═══ Supplied records

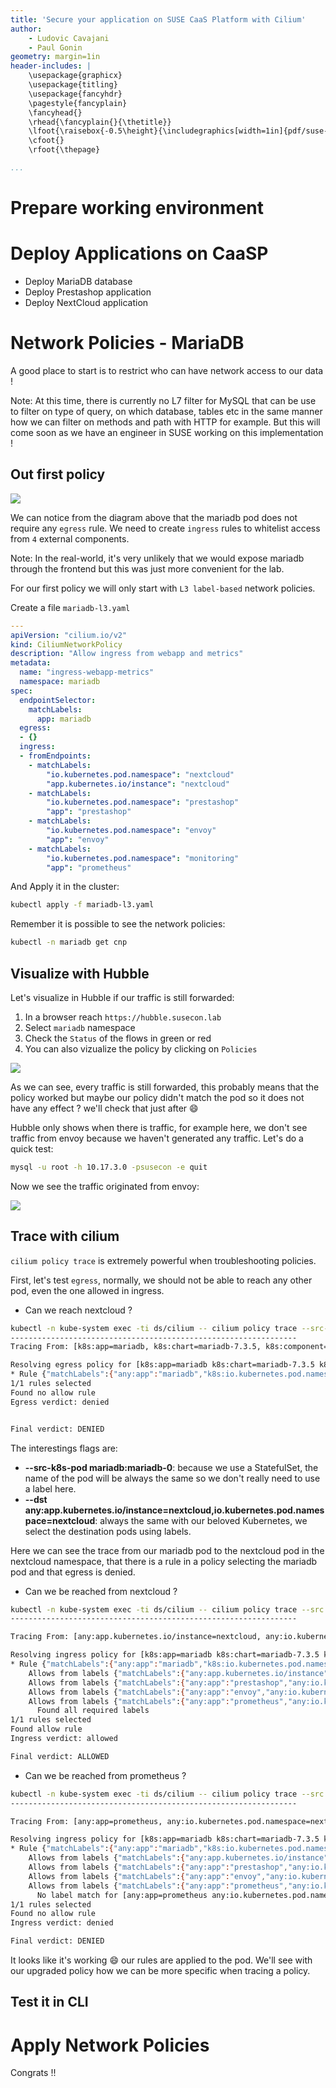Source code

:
 ```yaml
---
title: 'Secure your application on SUSE CaaS Platform with Cilium'
author:
    - Ludovic Cavajani
    - Paul Gonin
geometry: margin=1in
header-includes: |
    \usepackage{graphicx}
    \usepackage{titling}
    \usepackage{fancyhdr}
    \pagestyle{fancyplain}
    \fancyhead{}
    \rhead{\fancyplain{}{\thetitle}}
    \lfoot{\raisebox{-0.5\height}{\includegraphics[width=1in]{pdf/suse-logo.png}}}
    \cfoot{}
    \rfoot{\thepage}

...
```


Prepare working environment
===========================


Deploy Applications on CaaSP
============================

* Deploy MariaDB database
* Deploy Prestashop application
* Deploy NextCloud application


Network Policies - MariaDB
========================

A good place to start is to restrict who can have network access to our data !

Note: At this time, there is currently no L7 filter for MySQL that can be use
to filter on type of query, on which database, tables etc in the same manner how
we can filter on methods and path with HTTP for example. But this will
come soon as we have an engineer in SUSE working on this implementation !

## Out first policy

![](./susecon2020-mariadb.png)

We can notice from the diagram above that the mariadb pod does not require any
`egress` rule. We need to create `ingress` rules to whitelist access
from `4` external components.

Note: In the real-world, it's very unlikely that we would expose mariadb
through the frontend but this was just more convenient for the lab.

For our first policy we will only start with `L3 label-based`
network policies.

Create a file `mariadb-l3.yaml`

```yaml
---
apiVersion: "cilium.io/v2"
kind: CiliumNetworkPolicy
description: "Allow ingress from webapp and metrics"
metadata:
  name: "ingress-webapp-metrics"
  namespace: mariadb
spec:
  endpointSelector:
    matchLabels:
      app: mariadb
  egress:
  - {}
  ingress:
  - fromEndpoints:
    - matchLabels:
        "io.kubernetes.pod.namespace": "nextcloud"
        "app.kubernetes.io/instance": "nextcloud"
    - matchLabels:
        "io.kubernetes.pod.namespace": "prestashop"
        "app": "prestashop"
    - matchLabels:
        "io.kubernetes.pod.namespace": "envoy"
        "app": "envoy"
    - matchLabels:
        "io.kubernetes.pod.namespace": "monitoring"
        "app": "prometheus"
```

And Apply it in the cluster:

```bash
kubectl apply -f mariadb-l3.yaml
```

Remember it is possible to see the network policies:

```bash
kubectl -n mariadb get cnp
```

## Visualize with Hubble

Let's visualize in Hubble if our traffic is still forwarded:

1. In a browser reach `https://hubble.susecon.lab`
2. Select `mariadb` namespace
3. Check the `Status` of the flows in green or red
4. You can also vizualize the policy by clicking on `Policies`

![](./susecon2020-mariadb-l3-hubble-1.png)

As we can see, every traffic is still forwarded, this probably means that
the policy worked but maybe our policy didn't match the pod so it does not
have any effect ? we'll check that just after :smile:

Hubble only shows when there is traffic, for example here, we
don't see traffic from envoy because we haven't generated any traffic.
Let's do a quick test:

```bash
mysql -u root -h 10.17.3.0 -psusecon -e quit
```

Now we see the traffic originated from envoy:

![](./susecon2020-mariadb-l3-hubble-2.png)


## Trace with cilium

`cilium policy trace` is extremely powerful when troubleshooting policies.

First, let's test `egress`, normally, we should not be able to reach
any other pod, even the one allowed in ingress.

* Can we reach nextcloud ?

```bash
kubectl -n kube-system exec -ti ds/cilium -- cilium policy trace --src-k8s-pod mariadb:mariadb-0 --dst any:app.kubernetes.io/instance=nextcloud,io.kubernetes.pod.namespace=nextcloud
----------------------------------------------------------------
Tracing From: [k8s:app=mariadb, k8s:chart=mariadb-7.3.5, k8s:component=master, k8s:io.cilium.k8s.policy.cluster=default, k8s:io.cilium.k8s.policy.serviceaccount=mariadb, k8s:io.kubernetes.pod.namespace=mariadb, k8s:release=mariadb, k8s:statefulset.kubernetes.io/pod-name=mariadb-0] => To: [any:app.kubernetes.io/instance=nextcloud, any:io.kubernetes.pod.namespace=nextcloud] Ports: [0/ANY]

Resolving egress policy for [k8s:app=mariadb k8s:chart=mariadb-7.3.5 k8s:component=master k8s:io.cilium.k8s.policy.cluster=default k8s:io.cilium.k8s.policy.serviceaccount=mariadb k8s:io.kubernetes.pod.namespace=mariadb k8s:release=mariadb k8s:statefulset.kubernetes.io/pod-name=mariadb-0]
* Rule {"matchLabels":{"any:app":"mariadb","k8s:io.kubernetes.pod.namespace":"mariadb"}}: selected
1/1 rules selected
Found no allow rule
Egress verdict: denied


Final verdict: DENIED
```

The interestings flags are:

* **--src-k8s-pod mariadb:mariadb-0**: because we use a StatefulSet, the name of the pod
will be always the same so we don't really need to use a label here.
* **--dst any:app.kubernetes.io/instance=nextcloud,io.kubernetes.pod.namespace=nextcloud**: always
the same with our beloved Kubernetes, we select the destination pods using labels.

Here we can see the trace from our mariadb pod to the nextcloud pod in the nextcloud namespace,
that there is a rule in a policy selecting the mariadb pod and that egress is denied.


* Can we be reached from nextcloud ?


```bash
kubectl -n kube-system exec -ti ds/cilium -- cilium policy trace --src any:app.kubernetes.io/instance=nextcloud,io.kubernetes.pod.namespace=nextcloud --dst-k8s-pod mariadb:mariadb-0
----------------------------------------------------------------

Tracing From: [any:app.kubernetes.io/instance=nextcloud, any:io.kubernetes.pod.namespace=nextcloud] => To: [k8s:app=mariadb, k8s:chart=mariadb-7.3.5, k8s:component=master, k8s:io.cilium.k8s.policy.cluster=default, k8s:io.cilium.k8s.policy.serviceaccount=mariadb, k8s:io.kubernetes.pod.namespace=mariadb, k8s:release=mariadb, k8s:statefulset.kubernetes.io/pod-name=mariadb-0] Ports: [0/ANY]

Resolving ingress policy for [k8s:app=mariadb k8s:chart=mariadb-7.3.5 k8s:component=master k8s:io.cilium.k8s.policy.cluster=default k8s:io.cilium.k8s.policy.serviceaccount=mariadb k8s:io.kubernetes.pod.namespace=mariadb k8s:release=mariadb k8s:statefulset.kubernetes.io/pod-name=mariadb-0]
* Rule {"matchLabels":{"any:app":"mariadb","k8s:io.kubernetes.pod.namespace":"mariadb"}}: selected
    Allows from labels {"matchLabels":{"any:app.kubernetes.io/instance":"nextcloud","any:io.kubernetes.pod.namespace":"nextcloud"}}
    Allows from labels {"matchLabels":{"any:app":"prestashop","any:io.kubernetes.pod.namespace":"prestashop"}}
    Allows from labels {"matchLabels":{"any:app":"envoy","any:io.kubernetes.pod.namespace":"envoy"}}
    Allows from labels {"matchLabels":{"any:app":"prometheus","any:io.kubernetes.pod.namespace":"monitoring"}}
      Found all required labels
1/1 rules selected
Found allow rule
Ingress verdict: allowed

Final verdict: ALLOWED
```

* Can we be reached from prometheus ?

```bash
kubectl -n kube-system exec -ti ds/cilium -- cilium policy trace --src any:app=prometheus,io.kubernetes.pod.namespace=nextcloud --dst-k8s-pod mariadb:mariadb-0
----------------------------------------------------------------

Tracing From: [any:app=prometheus, any:io.kubernetes.pod.namespace=nextcloud] => To: [k8s:app=mariadb, k8s:chart=mariadb-7.3.5, k8s:component=master, k8s:io.cilium.k8s.policy.cluster=default, k8s:io.cilium.k8s.policy.serviceaccount=mariadb, k8s:io.kubernetes.pod.namespace=mariadb, k8s:release=mariadb, k8s:statefulset.kubernetes.io/pod-name=mariadb-0] Ports: [0/ANY]

Resolving ingress policy for [k8s:app=mariadb k8s:chart=mariadb-7.3.5 k8s:component=master k8s:io.cilium.k8s.policy.cluster=default k8s:io.cilium.k8s.policy.serviceaccount=mariadb k8s:io.kubernetes.pod.namespace=mariadb k8s:release=mariadb k8s:statefulset.kubernetes.io/pod-name=mariadb-0]
* Rule {"matchLabels":{"any:app":"mariadb","k8s:io.kubernetes.pod.namespace":"mariadb"}}: selected
    Allows from labels {"matchLabels":{"any:app.kubernetes.io/instance":"nextcloud","any:io.kubernetes.pod.namespace":"nextcloud"}}
    Allows from labels {"matchLabels":{"any:app":"prestashop","any:io.kubernetes.pod.namespace":"prestashop"}}
    Allows from labels {"matchLabels":{"any:app":"envoy","any:io.kubernetes.pod.namespace":"envoy"}}
    Allows from labels {"matchLabels":{"any:app":"prometheus","any:io.kubernetes.pod.namespace":"monitoring"}}
      No label match for [any:app=prometheus any:io.kubernetes.pod.namespace=nextcloud]
1/1 rules selected
Found no allow rule
Ingress verdict: denied

Final verdict: DENIED
```

It looks like it's working :smile: our rules are applied to the pod.
We'll see with our upgraded policy how we can be more specific when
tracing a policy.




## Test it in CLI




Apply Network Policies
======================


Congrats !!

══════

## Work required
Copy every line in the records above that contains the word "reached".

## Answer to the exercise
* Can we be reached from nextcloud ?
* Can we be reached from prometheus ?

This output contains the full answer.